Reading and writing are linked, but not identical. It is possible to be a phenomenal reader whilst at the same time a terrible writer; and, conversely, it is possible to not be able to read the backside of a milk carton whilst being able to formulate the most delicate of poetry. (Blame postmodernism.) In general, though, it goes that the more one reads, the more proficient one becomes in both reading and writing. And the same goes for writing, mutatis mutandis. Practice is skill in this case too.

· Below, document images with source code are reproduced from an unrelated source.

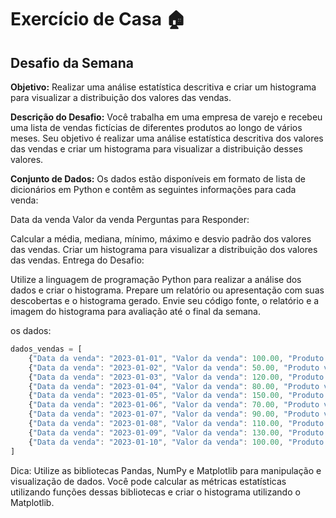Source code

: # Exercício de Casa 🏠 

## Desafio da Semana

**Objetivo:** Realizar uma análise estatística descritiva e criar um histograma para visualizar a distribuição dos valores das vendas.

**Descrição do Desafio:** Você trabalha em uma empresa de varejo e recebeu uma lista de vendas fictícias de diferentes produtos ao longo de vários meses. Seu objetivo é realizar uma análise estatística descritiva dos valores das vendas e criar um histograma para visualizar a distribuição desses valores.

**Conjunto de Dados:** Os dados estão disponíveis em formato de lista de dicionários em Python e contêm as seguintes informações para cada venda:

Data da venda Valor da venda Perguntas para Responder:

Calcular a média, mediana, mínimo, máximo e desvio padrão dos valores das vendas. Criar um histograma para visualizar a distribuição dos valores das vendas. Entrega do Desafio:

Utilize a linguagem de programação Python para realizar a análise dos dados e criar o histograma. Prepare um relatório ou apresentação com suas descobertas e o histograma gerado. Envie seu código fonte, o relatório e a imagem do histograma para avaliação até o final da semana.

os dados:

```jsx
dados_vendas = [
    {"Data da venda": "2023-01-01", "Valor da venda": 100.00, "Produto vendido": "Produto A", "Quantidade vendida": 2, "Método de pagamento": "Cartão", "Região de venda": "Centro"},
    {"Data da venda": "2023-01-02", "Valor da venda": 50.00, "Produto vendido": "Produto B", "Quantidade vendida": 1, "Método de pagamento": "Dinheiro", "Região de venda": "Sul"},
    {"Data da venda": "2023-01-03", "Valor da venda": 120.00, "Produto vendido": "Produto C", "Quantidade vendida": 3, "Método de pagamento": "Cartão", "Região de venda": "Norte"},
    {"Data da venda": "2023-01-04", "Valor da venda": 80.00, "Produto vendido": "Produto A", "Quantidade vendida": 2, "Método de pagamento": "PIX", "Região de venda": "Leste"},
    {"Data da venda": "2023-01-05", "Valor da venda": 150.00, "Produto vendido": "Produto B", "Quantidade vendida": 2, "Método de pagamento": "Cartão", "Região de venda": "Oeste"},
    {"Data da venda": "2023-01-06", "Valor da venda": 70.00, "Produto vendido": "Produto C", "Quantidade vendida": 1, "Método de pagamento": "Dinheiro", "Região de venda": "Centro"},
    {"Data da venda": "2023-01-07", "Valor da venda": 90.00, "Produto vendido": "Produto A", "Quantidade vendida": 2, "Método de pagamento": "PIX", "Região de venda": "Sul"},
    {"Data da venda": "2023-01-08", "Valor da venda": 110.00, "Produto vendido": "Produto B", "Quantidade vendida": 3, "Método de pagamento": "Cartão", "Região de venda": "Norte"},
    {"Data da venda": "2023-01-09", "Valor da venda": 130.00, "Produto vendido": "Produto C", "Quantidade vendida": 2, "Método de pagamento": "Dinheiro", "Região de venda": "Leste"},
    {"Data da venda": "2023-01-10", "Valor da venda": 100.00, "Produto vendido": "Produto A", "Quantidade vendida": 1, "Método de pagamento": "Cartão", "Região de venda": "Oeste"}
]
```

Dica: Utilize as bibliotecas Pandas, NumPy e Matplotlib para manipulação e visualização de dados. Você pode calcular as métricas estatísticas utilizando funções dessas bibliotecas e criar o histograma utilizando o Matplotlib.
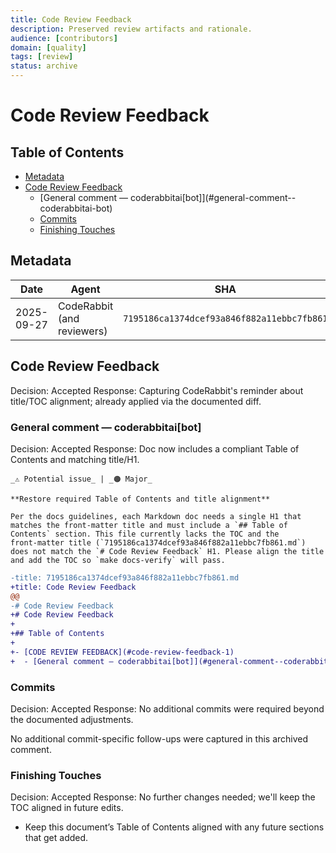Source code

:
 ```yaml
---
title: Code Review Feedback
description: Preserved review artifacts and rationale.
audience: [contributors]
domain: [quality]
tags: [review]
status: archive
---
```


<!-- SPDX-License-Identifier: LicenseRef-MIND-UCAL-1.0 -->

# Code Review Feedback

## Table of Contents

- [Metadata](#metadata)
- [Code Review Feedback](#code-review-feedback-1)
  - [General comment — coderabbitai\[bot]](#general-comment--coderabbitai-bot)
  - [Commits](#commits)
  - [Finishing Touches](#finishing-touches)

## Metadata

| Date | Agent | SHA | Branch | PR |
|------|-------|-----|--------|----|
| 2025-09-27 | CodeRabbit (and reviewers) | `7195186ca1374dcef93a846f882a11ebbc7fb861` | [chore/more-fixes](https://github.com/neuroglyph/git-mind/tree/chore/more-fixes "neuroglyph/git-mind:chore/more-fixes") | [PR#171](https://github.com/neuroglyph/git-mind/pull/171) |

## Code Review Feedback

Decision: Accepted
Response: Capturing CodeRabbit's reminder about title/TOC alignment; already applied via the documented diff.

### General comment — coderabbitai[bot]

Decision: Accepted
Response: Doc now includes a compliant Table of Contents and matching title/H1.

```text
_⚠️ Potential issue_ | _🟠 Major_

**Restore required Table of Contents and title alignment**

Per the docs guidelines, each Markdown doc needs a single H1 that matches the front‑matter title and must include a `## Table of Contents` section. This file currently lacks the TOC and the front‑matter title (`7195186ca1374dcef93a846f882a11ebbc7fb861.md`) does not match the `# Code Review Feedback` H1. Please align the title and add the TOC so `make docs-verify` will pass.

```

```diff
-title: 7195186ca1374dcef93a846f882a11ebbc7fb861.md
+title: Code Review Feedback
@@
-# Code Review Feedback
+# Code Review Feedback
+
+## Table of Contents
+
+- [CODE REVIEW FEEDBACK](#code-review-feedback-1)
+  - [General comment — coderabbitai[bot]](#general-comment--coderabbitai-bot)
```

### Commits

Decision: Accepted
Response: No additional commits were required beyond the documented adjustments.

No additional commit-specific follow-ups were captured in this archived comment.

### Finishing Touches

Decision: Accepted
Response: No further changes needed; we'll keep the TOC aligned in future edits.

- Keep this document’s Table of Contents aligned with any future sections that get added.
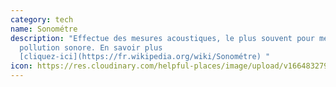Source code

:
 ```yaml
---
category: tech
name: Sonométre
description: "Effectue des mesures acoustiques, le plus souvent pour mesurer la
  pollution sonore. En savoir plus
  [cliquez-ici](https://fr.wikipedia.org/wiki/Sonométre) "
icon: https://res.cloudinary.com/helpful-places/image/upload/v1664832797/dtpr-icons/tech/sound_hgifcz.svg
---
```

One thing that separates reading/writing from other skills, such as cooking, biking or gardening, is that it's hard to argue that there's an upper limit to it. Cooking might be a difficult art, but you will eventually learn the perfect ways to cook a noodle. The perfect way of making a text, however, is forever out of reach. James Joyce was on to something in his more peculiar works, but just as there are just about as many interpretations of Finnegans Wake as there are readers, there are no doubts that it could have been written better. Not better as in more comprehensible - Joyce's texts are not to be understood, as it were - but rather more interesting. The fact that you can parse a ridiculous amount from the shifts and interplays between the mutually exclusive yet juxtapositionally present interpretations is one thing, but that does not say that any of that is as interesting as it could be.

For those of you who haven't read Joyce (and who have the good notion of not doing it any time soon), it helps to know that good ol' James systematically used misspelling, puns, convoluted sentencing, unclear subjects, annoying moves and at times pure busywork (such as, say, not doing punctuation for fifty pages or so) to create literary effects. Rules for good languaging and virtuous habits in text production are seen as helpful suggestions, to be ignored at will. It's not that he didn't know what he was doing - he knew exactly what he was doing, and did it anyway.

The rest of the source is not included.